In theory, net load is the portion of the load served by fossil-fueled generation that has the highest short-run operating costs, and therefore is “marginal.” The infamous “duck curve” shown above depicts the net load (not the metered load.) Yet, the marginal energy generation for most load is no longer served by natural gas; it is now met by renewable energy contracts. The utilities’ net load approach ignores the bulk of their true marginal costs to serve added load, which arise from procuring renewables.[1] The IOUs’ resource procurement has been dominated by adding solar, wind, biofuels, and other renewables since at least 2006 to meet the state’s renewable portfolio standard (RPS), first at 20 percent, then 33 percent, and soon 50 percent.

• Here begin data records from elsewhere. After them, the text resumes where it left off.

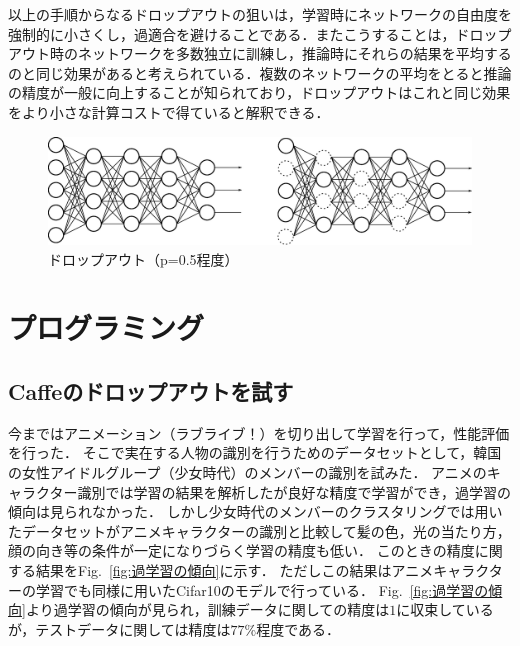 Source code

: \documentclass[a4paper,10pt]{jsarticle}
\begin{document}
以上の手順からなるドロップアウトの狙いは，学習時にネットワークの自由度を強制的に小さくし，過適合を避けることである．またこうすることは，ドロップアウト時のネットワークを多数独立に訓練し，推論時にそれらの結果を平均するのと同じ効果があると考えられている．複数のネットワークの平均をとると推論の精度が一般に向上することが知られており，ドロップアウトはこれと同じ効果をより小さな計算コストで得ていると解釈できる．

\begin{figure}[tb]
  \begin{center}
    \includegraphics[clip,width=12cm]{./fig/eps/dropout1.eps}
  \end{center}
  \caption{ドロップアウト（p=0.5程度）}
  \label{fig: ドロップアウト（p=0.5程度）}
\end{figure}


\section{プログラミング}
\subsection{Caffeのドロップアウトを試す}
今まではアニメーション（ラブライブ！）を切り出して学習を行って，性能評価を行った．
そこで実在する人物の識別を行うためのデータセットとして，韓国の女性アイドルグループ（少女時代）のメンバーの識別を試みた．
アニメのキャラクター識別では学習の結果を解析したが良好な精度で学習ができ，過学習の傾向は見られなかった．
しかし少女時代のメンバーのクラスタリングでは用いたデータセットがアニメキャラクターの識別と比較して髪の色，光の当たり方，顔の向き等の条件が一定になりづらく学習の精度も低い．
このときの精度に関する結果をFig.~\ref{fig:過学習の傾向}に示す．
ただしこの結果はアニメキャラクターの学習でも同様に用いたCifar10のモデルで行っている．
Fig.~\ref{fig:過学習の傾向}より過学習の傾向が見られ，訓練データに関しての精度は$1$に収束しているが，テストデータに関しては精度は$77\%$程度である．
\end{document}
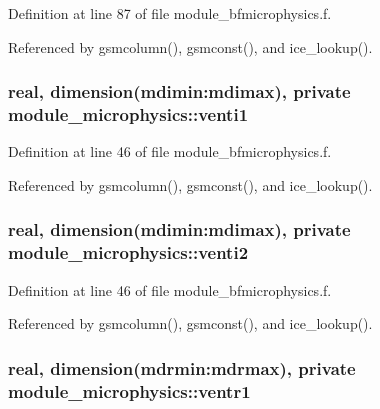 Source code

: Definition at line 87 of file module\+\_\+bfmicrophysics.\+f.



Referenced by gsmcolumn(), gsmconst(), and ice\+\_\+lookup().

\subsubsection[{\texorpdfstring{venti1}{venti1}}]{\setlength{\rightskip}{0pt plus 5cm}real, dimension(mdimin\+:mdimax), private module\+\_\+microphysics\+::venti1\hspace{0.3cm}{\ttfamily [private]}}\hypertarget{namespacemodule__microphysics_a420fb71de46ebdf9a097147bf9f9debe}{}\label{namespacemodule__microphysics_a420fb71de46ebdf9a097147bf9f9debe}


Definition at line 46 of file module\+\_\+bfmicrophysics.\+f.



Referenced by gsmcolumn(), gsmconst(), and ice\+\_\+lookup().

\subsubsection[{\texorpdfstring{venti2}{venti2}}]{\setlength{\rightskip}{0pt plus 5cm}real, dimension(mdimin\+:mdimax), private module\+\_\+microphysics\+::venti2\hspace{0.3cm}{\ttfamily [private]}}\hypertarget{namespacemodule__microphysics_a340e6633b234e32289115c3ff08277c5}{}\label{namespacemodule__microphysics_a340e6633b234e32289115c3ff08277c5}


Definition at line 46 of file module\+\_\+bfmicrophysics.\+f.



Referenced by gsmcolumn(), gsmconst(), and ice\+\_\+lookup().

\subsubsection[{\texorpdfstring{ventr1}{ventr1}}]{\setlength{\rightskip}{0pt plus 5cm}real, dimension(mdrmin\+:mdrmax), private module\+\_\+microphysics\+::ventr1\hspace{0.3cm}{\ttfamily [private]}}\hypertarget{namespacemodule__microphysics_a17a8a4c24d0e7bd36c202103141dc1f8}{}\label{namespacemodule__microphysics_a17a8a4c24d0e7bd36c202103141dc1f8}


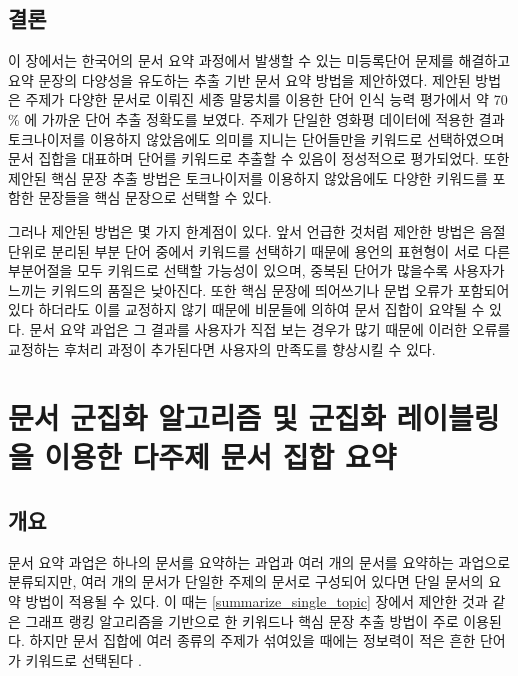 \documentclass[11pt]{article}
\begin{document}
\subsection{결론}

이 장에서는 한국어의 문서 요약 과정에서 발생할 수 있는 미등록단어 문제를 해결하고 요약 문장의 다양성을 유도하는 추출 기반 문서 요약 방법을 제안하였다.
제안된 방법은 주제가 다양한 문서로 이뤄진 세종 말뭉치를 이용한 단어 인식 능력 평가에서 약 70 \% 에 가까운 단어 추출 정확도를 보였다.
주제가 단일한 영화평 데이터에 적용한 결과 토크나이저를 이용하지 않았음에도 의미를 지니는 단어들만을 키워드로 선택하였으며 문서 집합을 대표하며 단어를 키워드로 추출할 수 있음이 정성적으로 평가되었다.
또한 제안된 핵심 문장 추출 방법은 토크나이저를 이용하지 않았음에도 다양한 키워드를 포함한 문장들을 핵심 문장으로 선택할 수 있다.

그러나 제안된 방법은 몇 가지 한계점이 있다.
앞서 언급한 것처럼 제안한 방법은 음절 단위로 분리된 부분 단어 중에서 키워드를 선택하기 때문에 용언의 표현형이 서로 다른 부분어절을 모두 키워드로 선택할 가능성이 있으며, 중복된 단어가 많을수록 사용자가 느끼는 키워드의 품질은 낮아진다.
또한 핵심 문장에 띄어쓰기나 문법 오류가 포함되어 있다 하더라도 이를 교정하지 않기 때문에 비문들에 의하여 문서 집합이 요약될 수 있다.
문서 요약 과업은 그 결과를 사용자가 직접 보는 경우가 많기 때문에 이러한 오류를 교정하는 후처리 과정이 추가된다면 사용자의 만족도를 향상시킬 수 있다.


\newpage
\section{문서 군집화 알고리즘 및 군집화 레이블링을 이용한 다주제 문서 집합 요약} \label{improved_kmeans}

\subsection{개요}

문서 요약 과업은 하나의 문서를 요약하는 과업과 여러 개의 문서를 요약하는 과업으로 분류되지만, 여러 개의 문서가 단일한 주제의 문서로 구성되어 있다면 단일 문서의 요약 방법이 적용될 수 있다.
이 때는 \ref{summarize_single_topic} 장에서 제안한 것과 같은 그래프 랭킹 알고리즘을 기반으로 한 키워드나 핵심 문장 추출 방법이 주로 이용된다.
하지만 문서 집합에 여러 종류의 주제가 섞여있을 때에는 정보력이 적은 흔한 단어가 키워드로 선택된다 \citep{goldstein2000multi, lin2002single, filippova2008sentence, filippova2010multi}.
\end{document}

The tunnel-vision focus on net, rather than the entire, load is especially problematic in the context of State policy to phase-down fossil fuel generation. Eventually, natural gas production will even more significantly diminish, and could disappear from the grid entirely, leaving no price-setting metric under this paradigm. Insistence on the net load approach in the face of this transformation is akin to evaluating the economics of ridesharing based on the exclusive cost of taxis, without consideration of Uber® and Lyft®.

Once fossil-fuel resources are used minimally – an explicit state goal reflected in SB 350 – and potentially no longer on the margin, it is unclear what price benchmark the utilities will propose to set time-variant rates.  Continuing the trend toward fewer fossil-fuel resources is already reflected in pending legislation in Sacramento that proposes a clean-peak standard – AB 1405[2] – and a 100 percent Renewable Portfolio Standard—SB 584.[3] Relying solely on the cost of generation resources that State policy plans to phaseout to define TOU periods is inconsistent with good, long-term, ratemaking principles.  Instead, marginal energy generation costs should be calculated, at least in part, from a set of recent RPS-eligible PPAs, weighted by time of delivery.

Likewise, the marginal energy costs derived using the net load method, which drive the proposed shifts in TOU periods, reflect less than one-third of total average utility rates. The IOUs do not explain why cost differences within a modest component of overall rates should steer determination of TOU periods.

Further, it is not clear why the California Public Utilities Commission (CPUC) should rely on a speculative forecast about load shapes in 2024—seven years from now—to set today’s TOU periods. As the CPUC is well aware, the electricity system is changing rapidly along many dimensions. Infusion of utility-scale renewables, which is driving the IOUs’ rate analyses, is but one factor. Increasing amounts of storage and electric vehicles, shifting work patterns, and other social and economic factors will substantially influence load profiles over the next decade. In 2006, few energy experts foresaw stagnant, or even falling, electricity demand; there is even greater uncertainty today.

[1]This perspective excludes contributions made by utility-scale renewables that meet most of the remaining load, and by customer-side resources.